THE REIGN OF TERROR.

  Charges against the Girondists.--Danton.--The French Embassador
  ordered to leave England.--War declared against England.--Navy of
  England.--Internal War.--Plot to assassinate the Girondists.--Bold
  Words of Vergniaud.--Insurrection in La Vendée.--Conflict between
  Dumouriez and the Assembly.--Flight of Dumouriez.--The Mob aroused
  and the Girondists arrested.--Charlotte Corday.--France rises _en
  masse_ to repel the Allies.--The treasonable Surrender of Toulon.


The execution of the king roused all Europe against republican France.
The Jacobins had gained a decisive victory over the Girondists, and
succeeded in turning popular hatred against them by accusing them of
being enemies of the people, because they opposed the excesses of the
mob; of being the friends of royalty, because they had wished to save
the life of the king; and of being hostile to the republic, because
they advocated measures of moderation.[389]

Danton was now the acknowledged leader of the Jacobins. He had obtained
the entire control of the mob of Paris, and could guide their terrible
and resistless energies in any direction. With this potent weapon in
his hand he was omnipotent, and his political adversaries were at his
mercy. The Reign of Terror had now commenced. The Girondists made a
heroic attempt to bring to justice the assassins of September, but the
Jacobins promptly stopped the proceedings.
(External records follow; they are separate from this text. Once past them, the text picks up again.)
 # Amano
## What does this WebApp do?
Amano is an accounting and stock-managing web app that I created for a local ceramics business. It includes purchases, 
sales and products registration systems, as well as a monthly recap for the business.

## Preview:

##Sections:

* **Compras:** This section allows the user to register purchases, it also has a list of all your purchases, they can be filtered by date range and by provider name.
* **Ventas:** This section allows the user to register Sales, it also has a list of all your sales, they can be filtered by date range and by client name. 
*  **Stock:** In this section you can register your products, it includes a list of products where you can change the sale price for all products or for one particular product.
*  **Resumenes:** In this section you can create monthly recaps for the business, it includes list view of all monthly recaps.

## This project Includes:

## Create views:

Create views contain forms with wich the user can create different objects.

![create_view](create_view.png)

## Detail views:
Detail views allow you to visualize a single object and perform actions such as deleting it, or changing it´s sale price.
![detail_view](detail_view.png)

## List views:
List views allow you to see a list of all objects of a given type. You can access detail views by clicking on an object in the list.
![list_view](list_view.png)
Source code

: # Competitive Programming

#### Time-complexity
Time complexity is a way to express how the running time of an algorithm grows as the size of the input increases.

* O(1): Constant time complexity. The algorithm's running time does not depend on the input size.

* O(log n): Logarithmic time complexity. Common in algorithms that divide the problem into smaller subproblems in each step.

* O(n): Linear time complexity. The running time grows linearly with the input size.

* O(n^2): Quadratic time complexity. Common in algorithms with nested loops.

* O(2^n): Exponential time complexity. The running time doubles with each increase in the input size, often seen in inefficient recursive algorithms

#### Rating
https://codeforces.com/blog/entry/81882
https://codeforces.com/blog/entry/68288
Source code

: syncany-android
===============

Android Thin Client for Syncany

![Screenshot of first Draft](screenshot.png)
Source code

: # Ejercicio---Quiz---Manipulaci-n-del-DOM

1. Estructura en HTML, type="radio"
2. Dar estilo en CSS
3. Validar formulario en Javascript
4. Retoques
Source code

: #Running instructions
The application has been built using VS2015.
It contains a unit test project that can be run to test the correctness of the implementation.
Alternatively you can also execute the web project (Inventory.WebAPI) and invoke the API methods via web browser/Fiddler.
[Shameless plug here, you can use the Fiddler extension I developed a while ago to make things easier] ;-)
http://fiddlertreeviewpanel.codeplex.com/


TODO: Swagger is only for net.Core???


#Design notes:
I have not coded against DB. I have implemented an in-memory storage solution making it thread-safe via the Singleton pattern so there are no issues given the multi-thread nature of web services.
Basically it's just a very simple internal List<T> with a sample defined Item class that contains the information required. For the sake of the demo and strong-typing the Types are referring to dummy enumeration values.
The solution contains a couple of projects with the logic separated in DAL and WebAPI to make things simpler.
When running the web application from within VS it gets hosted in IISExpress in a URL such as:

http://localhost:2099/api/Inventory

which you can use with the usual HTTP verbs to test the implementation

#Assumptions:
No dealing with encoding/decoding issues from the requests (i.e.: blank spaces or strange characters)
The aristocracy of birth was now effectually crushed, and the Jacobins
commenced a warfare against the aristocracy of wealth and character.
An elegant mansion, garments of fine cloth, and even polished manners,
exposed one to the charge of being an aristocrat, and turned against
him the insults of the rabble. Marat was particularly fierce, in his
journal, against the aristocracy of the burghers, merchants, and
statesmen.

Upon the arrival of the courier in London conveying intelligence of the
execution of the king, M. Chauvelin, the French embassador, was ordered
to leave England within twenty-four hours.

"After events," said Pitt, "on which the imagination can only dwell
with horror, and since an infernal faction has seized on the supreme
power in France, we could no longer tolerate the presence of M.
Chauvelin, who has left no means untried to induce the people to rise
against the government and the laws of this country."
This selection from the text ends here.